James has since created a video claiming without naming Lisa and Kim that they were just interested in a “nature hike.” These two women are in great shape. Neither one gave in. They completed each hike without complaint and were the ones providing medical assistance to one of BSAR’s regular volunteers. This video is simply more abuse by James.

To be clear, the work BSAR does is extremely important. Every single body or remain deserves to be returned to their families. At the same time, James and Abbey are not Latino/Indigenous and that requires sensitivity of the community that I did not witness from BSAR. James creates video after video showing the remains and suggesting they are somehow related to Zorro Ranch or a serial killer when there is no evidence. He is using Ai slop to target officials while claiming that a picture of a mandible or hair lying on the desert floor is somehow identifiable. It is not. That is clickbait, pure and simple. There are thousands of families out there watching groups like BSAR on Facebook. When they see hair, an arm bone, a skull, it gives them hope that they have found their beloved. This increases clicks, shares and donations made in desperate hope while the identities of the missing will remain unknown without cooperation with the sheriff and the NM-OMI. 

The story I thought I was going write about has drastically changed. This is what happens when groups with good intentions make the work of recovering the deceased about themselves and about donations. The truth is that it does not matter how many remains BSAR finds if they cannot work with the agencies who are the only ones able to collect, identify and return them to their loved ones. Those bodies will stay on the desert floor thanks to the immense damage BSAR has caused within the community. This serves no one except for BSAR.

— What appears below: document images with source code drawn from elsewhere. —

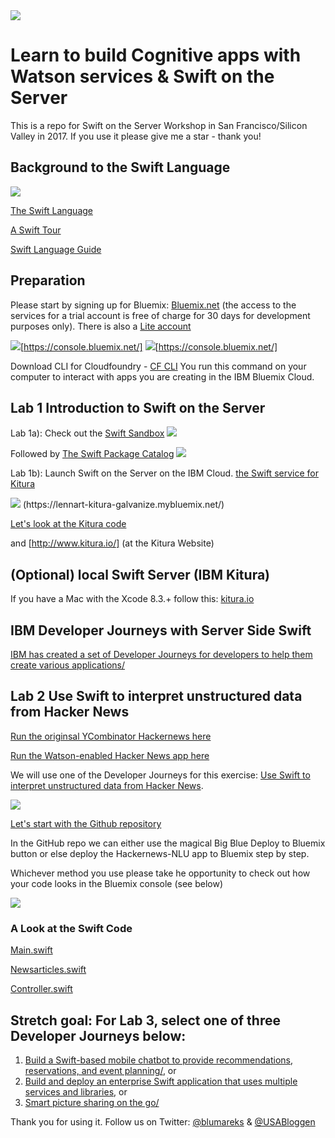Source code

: 
<img src="https://farm5.staticflickr.com/4337/36010504144_e7fdf1c8e0_z.jpg">

# Learn to build Cognitive apps with Watson services & Swift on the Server
This is a repo for Swift on the Server Workshop in San Francisco/Silicon Valley in 2017. If you use it please give me a star - thank you!

## Background to the Swift Language

<img src="https://farm5.staticflickr.com/4389/36674479412_fab6b1f1ed.jpg">

[The Swift Language](https://en.wikipedia.org/wiki/Swift_(programming_language))

[A Swift Tour](https://developer.apple.com/library/content/documentation/Swift/Conceptual/Swift_Programming_Language/GuidedTour.html#//apple_ref/doc/uid/TP40014097-CH2-ID1)

[Swift Language Guide](https://developer.apple.com/library/content/documentation/Swift/Conceptual/Swift_Programming_Language/TheBasics.html#//apple_ref/doc/uid/TP40014097-CH5-ID309)

## Preparation
Please start by signing up for Bluemix: [Bluemix.net](http://bluemix.net) (the access to the services for a trial account is free of charge for 30 days for development purposes only). There is also a [Lite account](https://www.ibm.com/cloud-computing/bluemix/standard-account)

<img src="https://farm5.staticflickr.com/4406/36674633642_e1e0526d7c.jpg">[https://console.bluemix.net/]
<img src="https://farm5.staticflickr.com/4356/36674633612_4af6e3a0e5.jpg">[https://console.bluemix.net/]

Download CLI for Cloudfoundry - [CF CLI](https://github.com/cloudfoundry/cli/releases/) You run this command on your computer to interact with apps you are creating in the IBM Bluemix Cloud.

## Lab 1 Introduction to Swift on the Server
Lab 1a): Check out the [Swift Sandbox](https://swift.sandbox.bluemix.net/) 
<img src="https://farm5.staticflickr.com/4431/36449211700_2637512c4c.jpg">

Followed by [The Swift Package Catalog](https://packagecatalog.com/) 
<img src="https://farm5.staticflickr.com/4372/36449336690_46a784a18c.jpg">

Lab 1b): Launch Swift on the Server on the IBM Cloud. [the Swift service for Kitura](https://console.bluemix.net/catalog/starters/runtime-for-swift?env_id=ibm%3Ayp%3Aus-south&taxonomyNavigation=apps)

<img src="https://farm5.staticflickr.com/4394/36039596383_21dbf0765f.jpg">
(https://lennart-kitura-galvanize.mybluemix.net/)

[Let's look at the Kitura code](https://github.com/IBM-Swift/Kitura)

and [http://www.kitura.io/] (at the Kitura Website)

## (Optional) local Swift Server (IBM Kitura)
If you have a Mac with the Xcode 8.3.+ follow this: [kitura.io](http://www.kitura.io/)

## IBM Developer Journeys with Server Side Swift
[IBM has created a set of Developer Journeys for developers to help them create various applications/](https://developer.ibm.com/code/journey/category/swift-on-the-server/)

## Lab 2 Use Swift to interpret unstructured data from Hacker News
[Run the originsal YCombinator Hackernews here](https://news.ycombinator.com/)

[Run the Watson-enabled Hacker News app here](http://lennart-hackernews-nlu-baffling-bandsman.mybluemix.net/)

We will use one of the Developer Journeys for this exercise: [Use Swift to interpret unstructured data from Hacker News](https://developer.ibm.com/code/journey/use-swift-interpret-unstructured-data-hacker-news/).

<img src="https://farm5.staticflickr.com/4376/36036955253_7d27aeda85.jpg">

[Let's start with the Github repository](https://github.com/IBM/Hackernews-NLU)

In the GitHub repo we can either use the magical Big Blue Deploy to Bluemix button or else deploy the Hackernews-NLU app to Bluemix step by step.

Whichever method you use please take he opportunity to check out how your code looks in the Bluemix console (see below)

<img src="https://farm5.staticflickr.com/4399/36676475452_4b398b2fd7.jpg">


### A Look at the Swift Code

[Main.swift](https://github.com/IBM/Hackernews-NLU/blob/master/Sources/main.swift)

[Newsarticles.swift](https://github.com/IBM/Hackernews-NLU/blob/master/Sources/NewsArticles.swift)

[Controller.swift](https://github.com/IBM/Hackernews-NLU/blob/master/Sources/Controller.swift)







## Stretch goal: For Lab 3, select one of three Developer Journeys below:
1) [Build a Swift-based mobile chatbot to provide recommendations, reservations, and event planning/](https://developer.ibm.com/code/journey/build-a-cognitive-recommendation-app-with-swift/), or 
2) [Build and deploy an enterprise Swift application that uses multiple services and libraries](https://developer.ibm.com/code/journey/build-an-enterprise-swift-app-using-services/), or 
3) [Smart picture sharing on the go/](https://developer.ibm.com/code/journey/apply-cognitive-to-mobile-images-on-the-go/)

Thank you for using it. Follow us on Twitter:
[@blumareks](https://twitter.com/blumareks) & [@USABloggen](https://twitter.com/USABloggen)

The showing of migrant bodies is expressly prohibited by the Latino and Indigenous communities along the southern border unless it is done with their consent and guidance. This is because groups like BSAR have used these shocking pictures for fundraising. James is notorious for this blatant abuse and even got me accused of somehow being involved with one of his pictures when I was not. I have personally had to demand he stop sending me pictures because he sent me one of a newly deceased woman who I could tell had been sexually assaulted. He did this knowing full well my history of sexual assault survival. James has been asked by communities all along the southern border to stop showing videos and pictures of dead migrants, and still he refuses. 

I do not know what BSAR uses their donations for. James told me he recently bought a $6,000 professional grade drone, but now they need to purchase a custom-built computer just to fly it. For what it’s worth, basic drones costing around $1,500 would do the job just fine. But the funds they claim to be raising to support the volunteers are not being used for the volunteers.

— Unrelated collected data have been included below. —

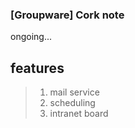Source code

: ### [Groupware] Cork note

ongoing...

## features
> 1. mail service
> 2. scheduling
> 3. intranet board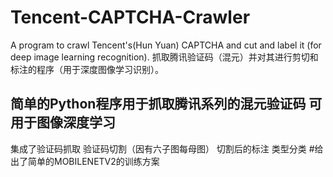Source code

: # Tencent-CAPTCHA-Crawler
A program to crawl Tencent's(Hun Yuan) CAPTCHA and cut and label it (for deep image learning recognition).  抓取腾讯验证码（混元）并对其进行剪切和标注的程序（用于深度图像学习识别）。
## 简单的Python程序用于抓取腾讯系列的混元验证码 可用于图像深度学习
集成了验证码抓取 验证码切割（因有六子图每母图） 切割后的标注 类型分类
#给出了简单的MOBILENETV2的训练方案
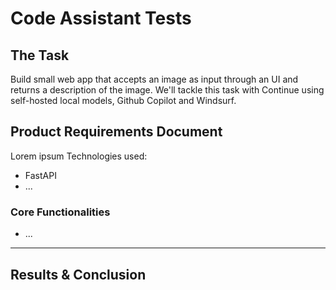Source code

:# Code Assistant Tests

## The Task

Build small web app that accepts an image as input through an UI and returns a description of the image. We'll tackle this task with Continue using self-hosted local models, Github Copilot and Windsurf.

<!-- TODO: Check if bold.DIY might be an interesting offline alternative for Continue -->

## Product Requirements Document

Lorem ipsum
Technologies used:

-   FastAPI
-   ...

### Core Functionalities

-   ...

---

## Results & Conclusion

I have never in my years as a Border Patrol agent, as an immigrant rights activist, as a historian of Border Patrol policies, as a border resident for thirty years seen such a dangerous search and rescue/recovery operation. I have never witnessed so much cultural appropriation and disregard for the communities that must live and work with these agencies. I can safely say that it is a matter of time before one of their volunteers becomes so ill that they suffer irreversible harm or death. And when that happens, BSAR will not be able to provide basic medical care. They will be lucky if their cell phones work to call for help. They will be even luckier if the Dona Ana County deputies or even the Border Patrol respond.

BSAR is dangerous to the living. I cannot in good conscience support their work.